ようやく治った腕を見て口角が上がり再び剣を握り直してイビル・ラプトルに正面から突っ込んでいき、

再び一対一の戦いが再開される。


それを再び観戦するレルゲン達だが、この身勝手な悪魔をどうするべきか。


今でこそイビル・ラプトルはこの場に留まってはいるが、いつ暴れ回るか不透明だ。


ここで、先程の老悪魔がレルゲン達に話しかけてくる。


「我々下級悪魔ではあのイビル・ラプトルはどうにもできません。


今戦っている青年はどうやら私達よりも強い悪魔のようですが、それでも一人では難しいでしょう」


老悪魔はレルゲンの剣を見て


「先程の攻撃を見ていました。あなた方なら問題なくイビル・ラプトルと渡り合えるでしょう。

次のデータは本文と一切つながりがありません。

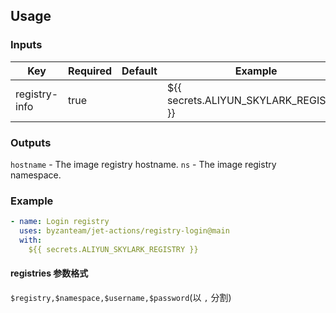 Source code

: ## Usage
### Inputs

| Key                 | Required| Default                    | Example                                                 |
| ------------------- | ------- | -------------------------- | ------------------------------------------------------- |
| registry-info       | true    |                            | ${{ secrets.ALIYUN_SKYLARK_REGISTRY }}                  |

### Outputs
  `hostname` - The image registry hostname.
  `ns` - The image registry namespace.

### Example
```yaml
- name: Login registry
  uses: byzanteam/jet-actions/registry-login@main
  with:
    ${{ secrets.ALIYUN_SKYLARK_REGISTRY }}
```

#### registries 参数格式
`$registry,$namespace,$username,$password`(以 `,` 分割)
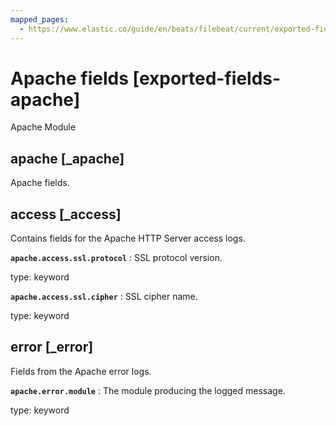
```yaml
---
mapped_pages:
  - https://www.elastic.co/guide/en/beats/filebeat/current/exported-fields-apache.html
---
```


<!-- This file is generated! See scripts/generate_fields_docs.py -->

# Apache fields [exported-fields-apache]

Apache Module

## apache [_apache]

Apache fields.

## access [_access]

Contains fields for the Apache HTTP Server access logs.

**`apache.access.ssl.protocol`**
:   SSL protocol version.

type: keyword


**`apache.access.ssl.cipher`**
:   SSL cipher name.

type: keyword


## error [_error]

Fields from the Apache error logs.

**`apache.error.module`**
:   The module producing the logged message.

type: keyword



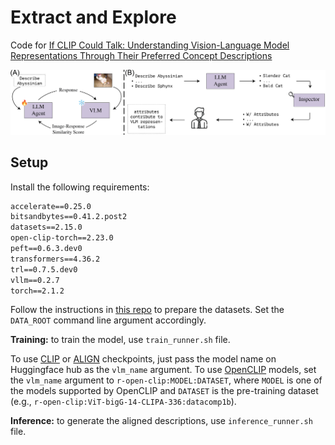 # Extract and Explore

Code for [If CLIP Could Talk: Understanding Vision-Language Model Representations Through Their Preferred Concept Descriptions](example.com)

<img src="block_diagram.png" width=750>

## Setup

Install the following requirements:

```txt
accelerate==0.25.0
bitsandbytes==0.41.2.post2
datasets==2.15.0
open-clip-torch==2.23.0
peft==0.6.3.dev0
transformers==4.36.2
trl==0.7.5.dev0
vllm==0.2.7
torch==2.1.2
```

Follow the instructions in [this repo](https://github.com/BatsResearch/fudd/blob/main/Dataset_preparation.md) to prepare the datasets. Set the `DATA_ROOT` command line argument accordingly.

**Training:** to train the model, use `train_runner.sh` file.

To use [CLIP](https://huggingface.co/docs/transformers/model_doc/clip) or [ALIGN](https://huggingface.co/docs/transformers/en/model_doc/align) checkpoints, just pass the model name on Huggingface hub as the `vlm_name` argument. To use [OpenCLIP](https://github.com/mlfoundations/open_clip) models, set the `vlm_name` argument to `r-open-clip:MODEL:DATASET`, where `MODEL` is one of the models supported by OpenCLIP and `DATASET` is the pre-training dataset (e.g., `r-open-clip:ViT-bigG-14-CLIPA-336:datacomp1b`).

**Inference:** to generate the aligned descriptions, use `inference_runner.sh` file.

どうかあの無鉄砲な青年にお灸を据えてあげて欲しいのです。


助けてくれとは言いません。

結果的にあの青年が命を落とすとしても、呼び出したのがあの悪魔ならそれもまた運命。


今後似たような事が起こらない為にも、お力を貸して欲しいのです」


「力を貸す事は構わないが、貴方は一体…?」


「私はこの街の長です。ですので、この街の秩序を護る責任がある。

どうか、イビル・ラプトルをよろしくお願いします」


「分かった。今から見せるものは他言無用で頼む」


「心得ております」


レルゲンが長に向かって頷き、全員に指示をする。


「マリー、一番危険な前衛を任せたい。

セレスはディシアを除いた全員にバフをかけたら牽制してくれ。


召子はフェンとアビィを元に戻して、アビィに回復魔術を全員にかけるように指示

フェンと共にマリーの補佐を頼む」


「「了解!」」


全員が陣形を形成して戦闘体制に入るが、青年の悪魔を助けるには一歩遅かった。


再び突っ込んで行った青年の悪魔は大きく剣を振りかぶって斬りかかったが


正面からの攻撃をあっさりと躱されて、後ろを向いたかと思えば長い尻尾で薙ぎ払って勢いよく吹っ飛ばされる。


軽くクレーターができるほど建物の壁面に叩きつけられて、青年の悪魔は気を失ってしまう。


捕食しようと近づくイビル・ラプトルにすぐさま話を切り上げたレルゲンが、魔剣三本を浮遊剣にして背後から貫いたが


痛みに耐えながらも気絶した青年の悪魔を咥えて持ち上げて、全身を噛み砕いて捕食してしまう。


(遅かったか…!)


悪魔を完全に捕食したイビル・ラプトルは腕を捕食した時とは比べ物にならない程巨大な魔力を持ち


大きさも数メートルから倍は大きくなっているように見える。


今、魔力量だけは高い悪魔を片っ端から食い漁られては


幾らレルゲン達でも苦戦する事は必至。

一番避けたい魔王への報告も避けられないだろう。


イビル・ラプトルが移動しようとその場を後にしようとする。


(この魔物が襲う悪魔を探しているのは、恐らく…)


レルゲンが剣に魔力は込めずに魔力解放を半分程すると


それに反応したイビル・ラプトルはレルゲン達に向きを変えて、大きく咆哮を上げて威嚇する。


「グアァァァァアアアア!!!」


これからお前を喰うぞと言わんばかりに猛烈な勢いでレルゲンへ向かって突進を始める。